NICE (National Institute for Health and Care Excellence)
NICE outlines steps needed to put ME/CFS guideline into practice
NICE has today, International ME Awareness Day (Thursday, 12 May 2022) published its implementation statement which sets out the practical steps needed to put its recent guideline on the diagnosis and management of myalgic encephalomyelitis (or encephalopathy)/chronic fatigue syndrome (ME/CFS) into …..
The British Medical Journal response to the NICE announcement
NICE sets out steps NHS must take to implement ME/CFS guidelines
The National Institute for Health and Care Excellence has issued an unprecedented implementation statement1 setting out the practical steps needed for its updated guideline on the diagnosis and management of myalgic encephalomyelitis (or encephalopathy)/chronic fatigue syndrome (ME/CFS) to be implemented by the NHS.
Such statements are only issued when a guideline is expected to have a “substantial” impact on NHS resources, and this is thought to be the first. It outlines the additional infrastructure and training that will be needed in both secondary and primary care to ensure that the updated ME/CFS guideline, published in October 2021, can be implemented. The statement is necessary because the 2021 guideline completely reversed the original 2007 guideline recommendations that people with mild or moderate ME/CFS be treated with cognitive behavioural therapy (CBT) and graded exercise therapy (GET). Instead, the 2021 guideline says …
On M.E. Awareness Day, 12 May, Action for ME (AfME) announced:.
Transforming lives on World M.E. Day
May 12, 2022
Action for M.E. welcomes the Department of Health and Social Care’s pioneering statement on Myalgic Encephalomyelitis (M.E.) on the first ever World M.E. Day.
Ministers set out plans for a new cross-Government delivery plan on M.E. for England, aligning with other devolved nations of the UK. The statement, which was made to Parliament today by Health Minister Lord Kamall, is the first time that Government has made an explicit and dedicated statement on M.E. It’s been backed by a pledge by Health Secretary Sajid Javid to “drive forward progress” and “improve experiences and outcomes for sufferers”.
The Government’s statement to parliament also welcomes the launch of the M.E./CFS Priority Setting Partnership (PSP) report Prioritise ME, which sets out the top ten M.E. research priorities identified entirely by people with M.E., carers and healthcare professionals. This initiative, led by Action for M.E. and facilitated by the James Lind Alliance completed a participatory process to identify the Top 10+ M.E./CFS research priorities to change the M.E./CFS research landscape in the UK and beyond.
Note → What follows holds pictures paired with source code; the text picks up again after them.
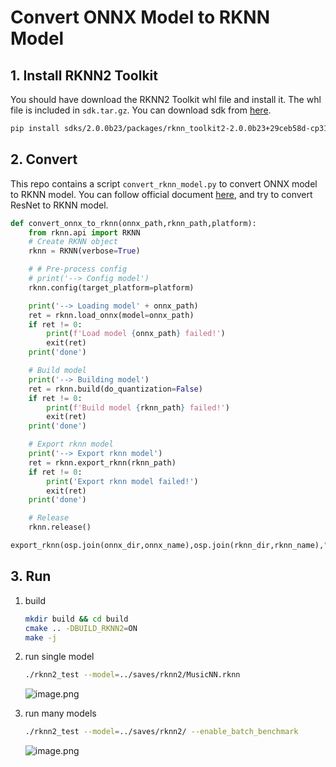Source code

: # Convert ONNX Model to RKNN Model


## 1. Install RKNN2 Toolkit

You should have download the RKNN2 Toolkit whl file and install it. The whl file is included in `sdk.tar.gz`. You can download sdk from [here](https://github.com/rockchip-linux/rknn-toolkit2?tab=readme-ov-file#download).

```bash
pip install sdks/2.0.0b23/packages/rknn_toolkit2-2.0.0b23+29ceb58d-cp310-cp310-linux_x86_64.whl
```

## 2. Convert

This repo contains a script `convert_rknn_model.py` to convert ONNX model to RKNN model. You can follow official document [here](https://github.com/airockchip/rknn_model_zoo/blob/main/examples/resnet/python/resnet.py), and try to convert ResNet to RKNN model.

```python
def convert_onnx_to_rknn(onnx_path,rknn_path,platform):
    from rknn.api import RKNN
    # Create RKNN object
    rknn = RKNN(verbose=True)

    # # Pre-process config
    # print('--> Config model')
    rknn.config(target_platform=platform)

    print('--> Loading model' + onnx_path)
    ret = rknn.load_onnx(model=onnx_path)
    if ret != 0:
        print(f'Load model {onnx_path} failed!')
        exit(ret)
    print('done')

    # Build model
    print('--> Building model')
    ret = rknn.build(do_quantization=False)
    if ret != 0:
        print(f'Build model {rknn_path} failed!')
        exit(ret)
    print('done')

    # Export rknn model
    print('--> Export rknn model')
    ret = rknn.export_rknn(rknn_path)
    if ret != 0:
        print('Export rknn model failed!')
        exit(ret)
    print('done')

    # Release
    rknn.release()

export_rknn(osp.join(onnx_dir,onnx_name),osp.join(rknn_dir,rknn_name),"rk3588")

```

## 3. Run

1. build
    ```bash
    mkdir build && cd build
    cmake .. -DBUILD_RKNN2=ON
    make -j
    ```

1. run single model
    ```bash
    ./rknn2_test --model=../saves/rknn2/MusicNN.rknn
    ```
    ![image.png](https://s2.loli.net/2024/08/03/LAhORkNE8TJ3Kl5.png)

2. run many models
    ```bash
    ./rknn2_test --model=../saves/rknn2/ --enable_batch_benchmark
    ```
    ![image.png](https://s2.loli.net/2024/08/03/n9ZywHgC1SMIqo5.png)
Questions that Action for M.E. want addressed include whether there is a genetic element to the M.E., if a single test could be developed and whether existing drugs could be used to treat the condition. The list of priority research areas, as well as downloadable and audio versions of the project report can be found at on the PSP website.
Health and Social Care Secretary Sajid Javid said:
“The UK is a world leader in research and Action for M.E.’s priorities lay out clear next steps in learning more about Myalgic Encephalomyelitis (M.E.). M.E. can be an incredibly disabling condition and not enough is known about it – we must drive forward progress in this area to ensure those living with the condition can be better treated and supported. I am committed to improving the lives of people affected - later this year we will develop a delivery plan to understand how we can improve experiences and outcomes for sufferers.”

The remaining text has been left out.